■ Task details
If a line in the material below has the word "Error", copy it.

■ Dataset content
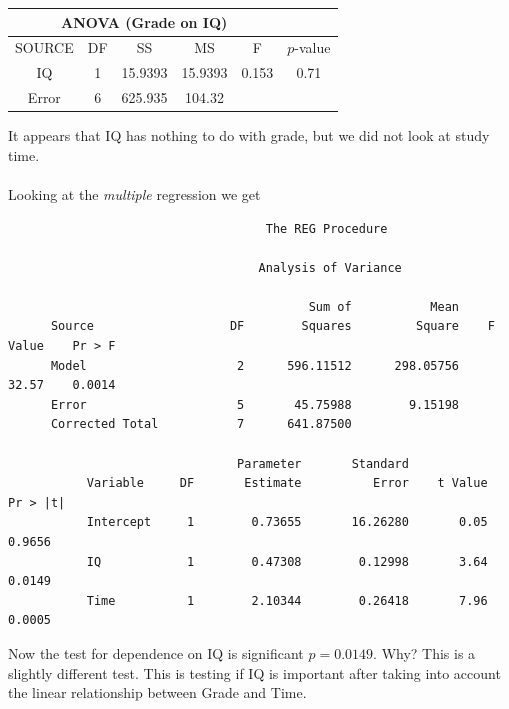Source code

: \begin{center}
\begin{tabular}{|c|c|c|c|c|c|}
\multicolumn{5}{c}{ANOVA (Grade on IQ)} \\ \hline
SOURCE   & DF   & SS   & MS   & F & $p$-value\\ \hline
IQ   & 1   & 15.9393   & 15.9393   & 0.153 & 0.71\\
Error   & 6   & 625.935  & 104.32  & & \\  \hline
\end{tabular}
\end{center}

\noindent
It appears that IQ has nothing to do with grade, but we did not look at study time. \\~\\
Looking at the {\itshape multiple} regression we get \\

\begin{small}
\begin{verbatim}
                                    The REG Procedure

                                   Analysis of Variance
 
                                          Sum of           Mean
      Source                   DF        Squares         Square    F Value    Pr > F
      Model                     2      596.11512      298.05756      32.57    0.0014
      Error                     5       45.75988        9.15198                     
      Corrected Total           7      641.87500                                    

                                Parameter       Standard
           Variable     DF       Estimate          Error    t Value    Pr > |t|
           Intercept     1        0.73655       16.26280       0.05      0.9656
           IQ            1        0.47308        0.12998       3.64      0.0149
           Time          1        2.10344        0.26418       7.96      0.0005
\end{verbatim}
\end{small}
Now the test for dependence on IQ is significant $p=0.0149$.  Why?  This is a slightly different test.  This is testing if IQ is important after taking into account the linear relationship between Grade and Time.\\~\\

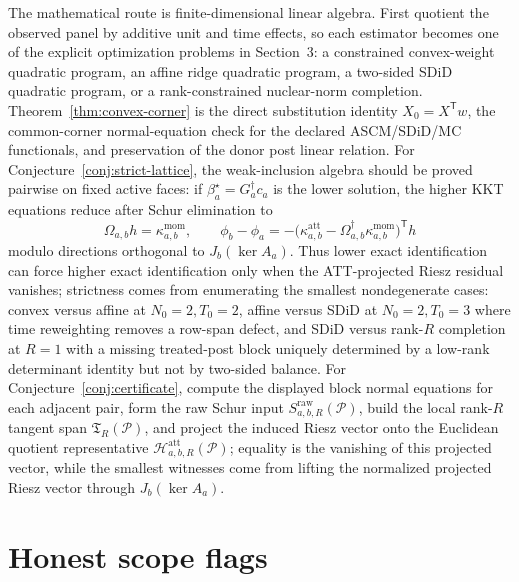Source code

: \documentclass[11pt]{article}
\newcommand{\transpose}{\mathsf{T}}
\newcommand{\calH}{\mathcal{H}}
\theoremstyle{definition}
\theoremstyle{plain}
\theoremstyle{remark}
\begin{document}
The mathematical route is finite-dimensional linear algebra. First quotient the observed panel by additive unit and time effects, so each estimator becomes one of the explicit optimization problems in Section~3: a constrained convex-weight quadratic program, an affine ridge quadratic program, a two-sided SDiD quadratic program, or a rank-constrained nuclear-norm completion. Theorem~\ref{thm:convex-corner} is the direct substitution identity \(X_0=X^\transpose w\), the common-corner normal-equation check for the declared ASCM/SDiD/MC functionals, and preservation of the donor post linear relation. For Conjecture~\ref{conj:strict-lattice}, the weak-inclusion algebra should be proved pairwise on fixed active faces: if \(\beta_a^\star=G_a^\dagger c_a\) is the lower solution, the higher KKT equations reduce after Schur elimination to
\[
\Omega_{a,b}h=\kappa^{\mathrm{mom}}_{a,b},\qquad
\phi_b-\phi_a
=-\bigl(\kappa^{\mathrm{att}}_{a,b}-\Omega_{a,b}^\dagger\kappa^{\mathrm{mom}}_{a,b}\bigr)^\transpose h
\]
modulo directions orthogonal to \(J_b(\ker A_a)\). Thus lower exact identification can force higher exact identification only when the ATT-projected Riesz residual vanishes; strictness comes from enumerating the smallest nondegenerate cases: convex versus affine at \(N_0=2,T_0=2\), affine versus SDiD at \(N_0=2,T_0=3\) where time reweighting removes a row-span defect, and SDiD versus rank-\(R\) completion at \(R=1\) with a missing treated-post block uniquely determined by a low-rank determinant identity but not by two-sided balance. For Conjecture~\ref{conj:certificate}, compute the displayed block normal equations for each adjacent pair, form the raw Schur input \(S^{\mathrm{raw}}_{a,b,R}(\mathcal P)\), build the local rank-\(R\) tangent span \(\mathfrak T_R(\mathcal P)\), and project the induced Riesz vector onto the Euclidean quotient representative \(\calH^{\mathrm{att}}_{a,b,R}(\mathcal P)\); equality is the vanishing of this projected vector, while the smallest witnesses come from lifting the normalized projected Riesz vector through \(J_b(\ker A_a)\).

\section{Honest scope flags}
\end{document}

■ Your solution
Error   & 6   & 625.935  & 104.32  & & \\  \hline
      Error                     5       45.75988        9.15198                     
           Variable     DF       Estimate          Error    t Value    Pr > |t|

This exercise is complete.